** Opening INFORMATION block **

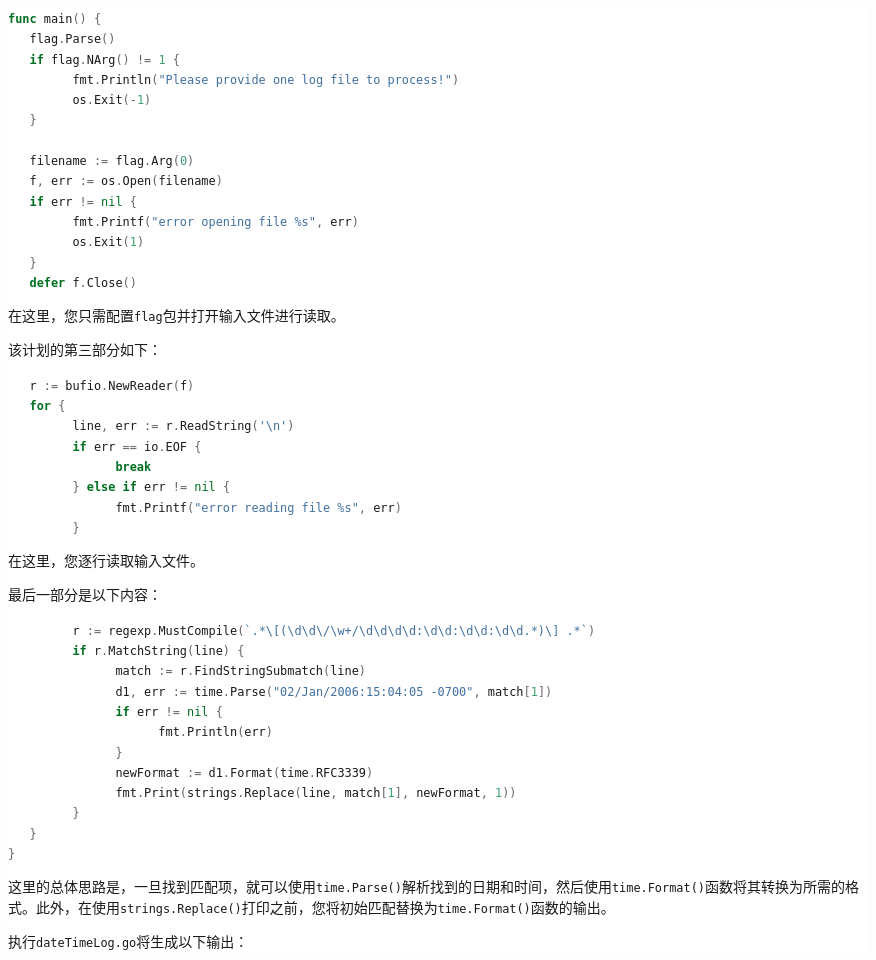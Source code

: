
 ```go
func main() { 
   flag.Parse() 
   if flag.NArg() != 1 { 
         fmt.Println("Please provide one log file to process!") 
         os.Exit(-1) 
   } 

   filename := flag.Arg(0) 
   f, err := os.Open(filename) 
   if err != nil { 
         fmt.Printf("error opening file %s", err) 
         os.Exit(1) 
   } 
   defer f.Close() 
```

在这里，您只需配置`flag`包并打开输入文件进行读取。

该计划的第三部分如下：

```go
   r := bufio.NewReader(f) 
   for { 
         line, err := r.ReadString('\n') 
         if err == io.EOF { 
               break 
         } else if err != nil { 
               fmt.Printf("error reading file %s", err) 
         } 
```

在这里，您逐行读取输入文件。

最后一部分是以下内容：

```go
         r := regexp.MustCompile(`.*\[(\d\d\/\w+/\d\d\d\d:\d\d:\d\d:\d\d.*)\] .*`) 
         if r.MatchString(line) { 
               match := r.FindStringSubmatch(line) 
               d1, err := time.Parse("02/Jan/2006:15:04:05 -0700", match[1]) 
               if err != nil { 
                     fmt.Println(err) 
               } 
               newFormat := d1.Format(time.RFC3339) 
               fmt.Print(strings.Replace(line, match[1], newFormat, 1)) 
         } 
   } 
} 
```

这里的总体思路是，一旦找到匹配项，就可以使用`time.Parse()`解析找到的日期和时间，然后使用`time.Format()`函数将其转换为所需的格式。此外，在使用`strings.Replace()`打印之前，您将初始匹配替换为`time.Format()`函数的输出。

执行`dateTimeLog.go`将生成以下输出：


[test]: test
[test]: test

** Closing INFORMATION block **

* _WORK ORDER_
Repeat each record exactly as shown above, dropping all images.

* _EXERCISE OUTPUT_
Source code

:
 ```go
func main() { 
   flag.Parse() 
   if flag.NArg() != 1 { 
         fmt.Println("Please provide one log file to process!") 
         os.Exit(-1) 
   } 

   filename := flag.Arg(0) 
   f, err := os.Open(filename) 
   if err != nil { 
         fmt.Printf("error opening file %s", err) 
         os.Exit(1) 
   } 
   defer f.Close() 
```

在这里，您只需配置`flag`包并打开输入文件进行读取。

该计划的第三部分如下：

```go
   r := bufio.NewReader(f) 
   for { 
         line, err := r.ReadString('\n') 
         if err == io.EOF { 
               break 
         } else if err != nil { 
               fmt.Printf("error reading file %s", err) 
         } 
```

在这里，您逐行读取输入文件。

最后一部分是以下内容：

```go
         r := regexp.MustCompile(`.*\[(\d\d\/\w+/\d\d\d\d:\d\d:\d\d:\d\d.*)\] .*`) 
         if r.MatchString(line) { 
               match := r.FindStringSubmatch(line) 
               d1, err := time.Parse("02/Jan/2006:15:04:05 -0700", match[1]) 
               if err != nil { 
                     fmt.Println(err) 
               } 
               newFormat := d1.Format(time.RFC3339) 
               fmt.Print(strings.Replace(line, match[1], newFormat, 1)) 
         } 
   } 
} 
```

这里的总体思路是，一旦找到匹配项，就可以使用`time.Parse()`解析找到的日期和时间，然后使用`time.Format()`函数将其转换为所需的格式。此外，在使用`strings.Replace()`打印之前，您将初始匹配替换为`time.Format()`函数的输出。

执行`dateTimeLog.go`将生成以下输出：


[test]: test
[test]: test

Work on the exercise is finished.